Flags fly outside the ConocoPhillips offices in Houston on April 30, 2019.LOREN ELLIOTT/Reuters

Top U.S. independent oil producer ConocoPhillips raised its capital budget for 2021 following its mega-deal with Concho Resources, while it warned the oil market to remain volatile in the short term as the world reels from the impact of COVID-19.

ConocoPhillips completed peer Concho’s $13.3 billion acquisition in January, making it the biggest pure shale acquisition since 2011, as lower fuel prices and demand spurred sector-wide consolidation.

While oil prices have recovered from a coronavirus-induced slump, with Brent crude hovering around $58 per barrel on Tuesday, rising infections and new travel restrictions in some parts of the world have dampened demand forecasts.
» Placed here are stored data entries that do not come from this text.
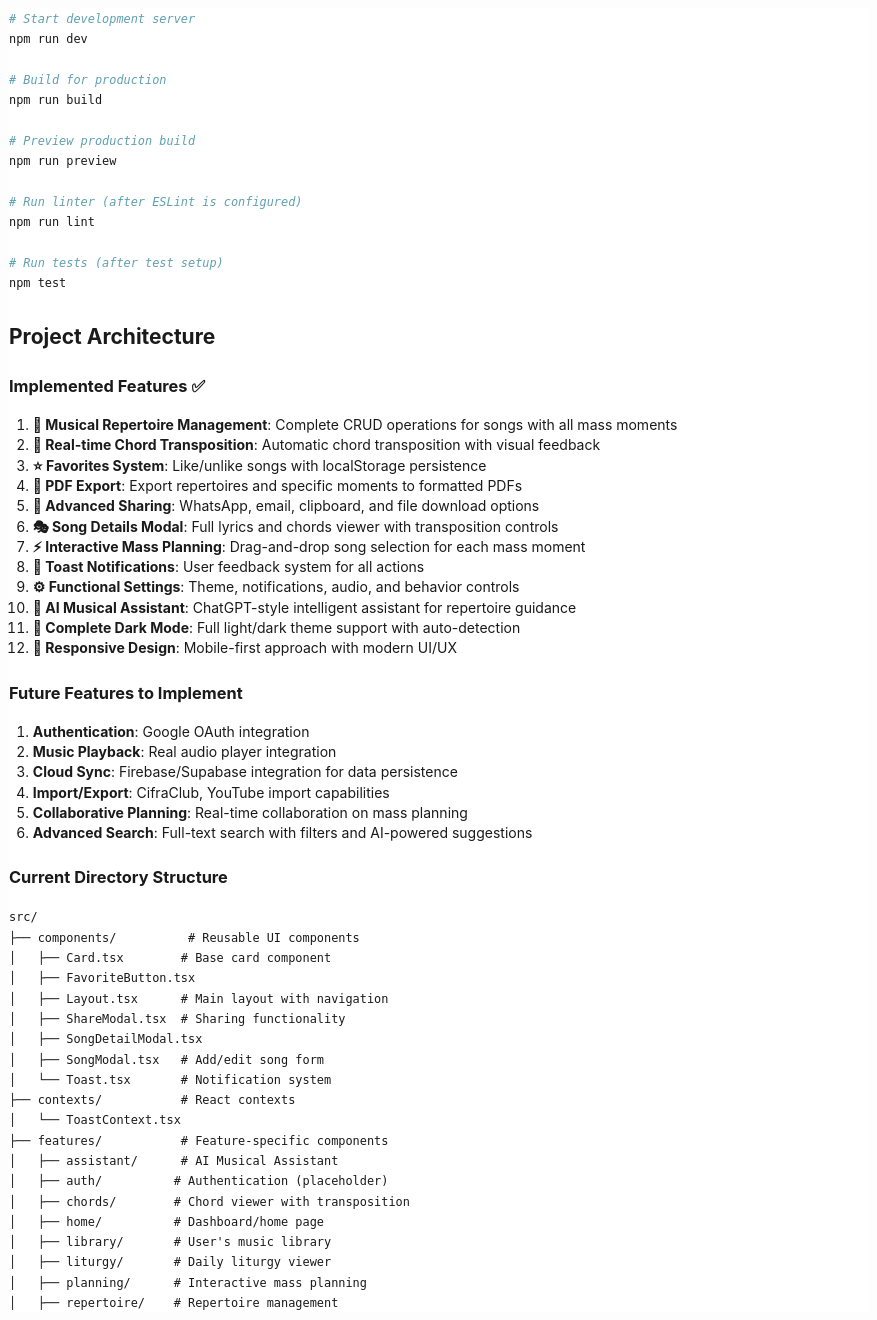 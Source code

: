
 ```bash
# Start development server
npm run dev

# Build for production
npm run build

# Preview production build
npm run preview

# Run linter (after ESLint is configured)
npm run lint

# Run tests (after test setup)
npm test
```

## Project Architecture

### Implemented Features ✅
1. **🎵 Musical Repertoire Management**: Complete CRUD operations for songs with all mass moments
2. **🎼 Real-time Chord Transposition**: Automatic chord transposition with visual feedback
3. **⭐ Favorites System**: Like/unlike songs with localStorage persistence
4. **📄 PDF Export**: Export repertoires and specific moments to formatted PDFs
5. **🔗 Advanced Sharing**: WhatsApp, email, clipboard, and file download options
6. **🎭 Song Details Modal**: Full lyrics and chords viewer with transposition controls
7. **⚡ Interactive Mass Planning**: Drag-and-drop song selection for each mass moment
8. **🔔 Toast Notifications**: User feedback system for all actions
9. **⚙️ Functional Settings**: Theme, notifications, audio, and behavior controls
10. **🤖 AI Musical Assistant**: ChatGPT-style intelligent assistant for repertoire guidance
11. **🎨 Complete Dark Mode**: Full light/dark theme support with auto-detection
12. **📱 Responsive Design**: Mobile-first approach with modern UI/UX

### Future Features to Implement
1. **Authentication**: Google OAuth integration
2. **Music Playback**: Real audio player integration
3. **Cloud Sync**: Firebase/Supabase integration for data persistence
4. **Import/Export**: CifraClub, YouTube import capabilities
5. **Collaborative Planning**: Real-time collaboration on mass planning
6. **Advanced Search**: Full-text search with filters and AI-powered suggestions

### Current Directory Structure
```
src/
├── components/          # Reusable UI components
│   ├── Card.tsx        # Base card component
│   ├── FavoriteButton.tsx
│   ├── Layout.tsx      # Main layout with navigation
│   ├── ShareModal.tsx  # Sharing functionality
│   ├── SongDetailModal.tsx
│   ├── SongModal.tsx   # Add/edit song form
│   └── Toast.tsx       # Notification system
├── contexts/           # React contexts
│   └── ToastContext.tsx
├── features/           # Feature-specific components
│   ├── assistant/      # AI Musical Assistant
│   ├── auth/          # Authentication (placeholder)
│   ├── chords/        # Chord viewer with transposition
│   ├── home/          # Dashboard/home page
│   ├── library/       # User's music library
│   ├── liturgy/       # Daily liturgy viewer
│   ├── planning/      # Interactive mass planning
│   ├── repertoire/    # Repertoire management
```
“Demand recovery is taking longer, spare supply remains and inventories remain elevated,” Chief Executive Officer Ryan Lance said in a post-earnings call, adding that “it makes no sense to grow into this market environment”.

“So, we’re choosing to stay at a sustaining level for the year.”

ConocoPhillips has set a $5.5 billion spending budget for 2021, much of which will be used to maintain current production.

Adding to the energy sector’s challenges, President Joe Biden’s administration signed a raft of executive actions to combat climate change, including pausing new oil and gas leases on federal land and cutting fossil fuel subsidies, as Biden pursues green policies he has billed as a boon for job creation.

ConocoPhillips said some of the recent actions targeting U.S. oil and gas production will have a negative economic and environmental impact on Americans.

If the drilling moratoriums become permanent, they will “negatively impact energy and national security and increase our reliance on higher GHG foreign barrels,” Lance said.

The company’s fourth-quarter production, excluding Libya, climbed 7.3 per cent to 1.1 million barrels of oil equivalent per day, sequentially.

Excluding impairments, it posted a loss of 19 cents per share, smaller than analysts’ expectations of 28 cents, according to Refinitiv IBES data.